Questi episodi, se osservati singolarmente, possono sembrare scollegati. Ma chi studia da anni i fenomeni del radicalismo islamista sa bene che esiste un filo rosso. Una rete che unisce moschee, associazioni, ONG e piazze, capace di tradurre il linguaggio jihadista in parole più accettabili per l’opinione pubblica occidentale. Non si usa più la terminologia classica di “jihad” o “califfato”, bensì concetti come “diritti” e “genocidio”. È proprio questa traduzione culturale a rendere la propaganda così efficace: non si impone con la violenza, ma si diffonde attraverso parole che, a prima vista, sembrano universali.
Da tempo un amico vero, persona intellettualmente onesta e coraggiosa, Magdi Cristiano Allam, mette in guardia su questi meccanismi.
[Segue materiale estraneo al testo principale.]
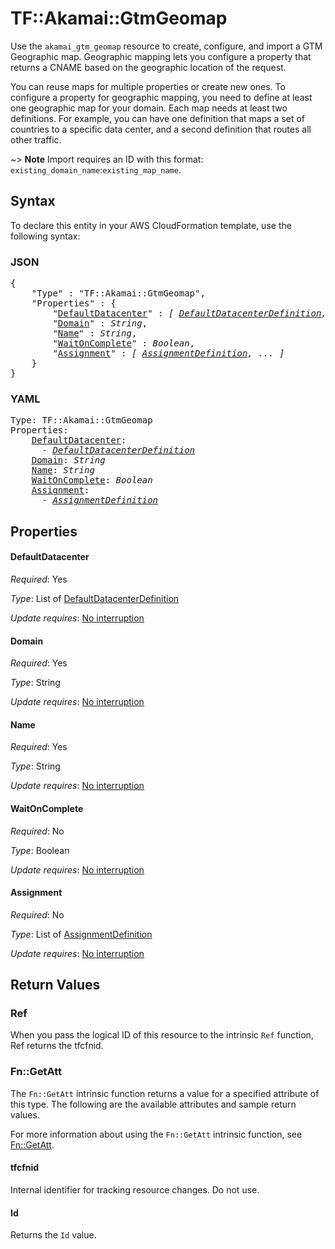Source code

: # TF::Akamai::GtmGeomap

Use the `akamai_gtm_geomap` resource to create, configure, and import a GTM Geographic map. Geographic mapping lets you configure a property that returns a CNAME based on the geographic location of the request. 

You can reuse maps for multiple properties or create new ones. To configure a property for geographic mapping, you need to define at least one geographic map for your domain. Each map needs at least two definitions. For example, you can have one definition that maps a set of countries to a specific data center, and a second definition that routes all other traffic. 

~> **Note** Import requires an ID with this format: `existing_domain_name`:`existing_map_name`.

## Syntax

To declare this entity in your AWS CloudFormation template, use the following syntax:

### JSON

<pre>
{
    "Type" : "TF::Akamai::GtmGeomap",
    "Properties" : {
        "<a href="#defaultdatacenter" title="DefaultDatacenter">DefaultDatacenter</a>" : <i>[ <a href="defaultdatacenterdefinition.md">DefaultDatacenterDefinition</a>, ... ]</i>,
        "<a href="#domain" title="Domain">Domain</a>" : <i>String</i>,
        "<a href="#name" title="Name">Name</a>" : <i>String</i>,
        "<a href="#waitoncomplete" title="WaitOnComplete">WaitOnComplete</a>" : <i>Boolean</i>,
        "<a href="#assignment" title="Assignment">Assignment</a>" : <i>[ <a href="assignmentdefinition.md">AssignmentDefinition</a>, ... ]</i>
    }
}
</pre>

### YAML

<pre>
Type: TF::Akamai::GtmGeomap
Properties:
    <a href="#defaultdatacenter" title="DefaultDatacenter">DefaultDatacenter</a>: <i>
      - <a href="defaultdatacenterdefinition.md">DefaultDatacenterDefinition</a></i>
    <a href="#domain" title="Domain">Domain</a>: <i>String</i>
    <a href="#name" title="Name">Name</a>: <i>String</i>
    <a href="#waitoncomplete" title="WaitOnComplete">WaitOnComplete</a>: <i>Boolean</i>
    <a href="#assignment" title="Assignment">Assignment</a>: <i>
      - <a href="assignmentdefinition.md">AssignmentDefinition</a></i>
</pre>

## Properties

#### DefaultDatacenter

_Required_: Yes

_Type_: List of <a href="defaultdatacenterdefinition.md">DefaultDatacenterDefinition</a>

_Update requires_: [No interruption](https://docs.aws.amazon.com/AWSCloudFormation/latest/UserGuide/using-cfn-updating-stacks-update-behaviors.html#update-no-interrupt)

#### Domain

_Required_: Yes

_Type_: String

_Update requires_: [No interruption](https://docs.aws.amazon.com/AWSCloudFormation/latest/UserGuide/using-cfn-updating-stacks-update-behaviors.html#update-no-interrupt)

#### Name

_Required_: Yes

_Type_: String

_Update requires_: [No interruption](https://docs.aws.amazon.com/AWSCloudFormation/latest/UserGuide/using-cfn-updating-stacks-update-behaviors.html#update-no-interrupt)

#### WaitOnComplete

_Required_: No

_Type_: Boolean

_Update requires_: [No interruption](https://docs.aws.amazon.com/AWSCloudFormation/latest/UserGuide/using-cfn-updating-stacks-update-behaviors.html#update-no-interrupt)

#### Assignment

_Required_: No

_Type_: List of <a href="assignmentdefinition.md">AssignmentDefinition</a>

_Update requires_: [No interruption](https://docs.aws.amazon.com/AWSCloudFormation/latest/UserGuide/using-cfn-updating-stacks-update-behaviors.html#update-no-interrupt)

## Return Values

### Ref

When you pass the logical ID of this resource to the intrinsic `Ref` function, Ref returns the tfcfnid.

### Fn::GetAtt

The `Fn::GetAtt` intrinsic function returns a value for a specified attribute of this type. The following are the available attributes and sample return values.

For more information about using the `Fn::GetAtt` intrinsic function, see [Fn::GetAtt](https://docs.aws.amazon.com/AWSCloudFormation/latest/UserGuide/intrinsic-function-reference-getatt.html).

#### tfcfnid

Internal identifier for tracking resource changes. Do not use.

#### Id

Returns the <code>Id</code> value.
Nei suoi libri e nelle numerose trasmissioni televisive cui ha partecipato, ha spiegato come il terrorismo islamico non agisca soltanto con le armi, ma anche e soprattutto con una propaganda capace di distorcere la realtà. Allam ha più volte citato passaggi del Corano che, secondo la sua analisi, vengono interpretati in chiave radicale da alcuni movimenti estremisti per giustificare l’ostilità verso ebrei e cristiani. In particolare:
Sura 5:51 (Al-Māʾidah): «O voi che credete! Non prendete gli ebrei e i cristiani come alleati: essi sono alleati l’uno dell’altro. Chi di voi li prende a protettori diventa uno di loro.»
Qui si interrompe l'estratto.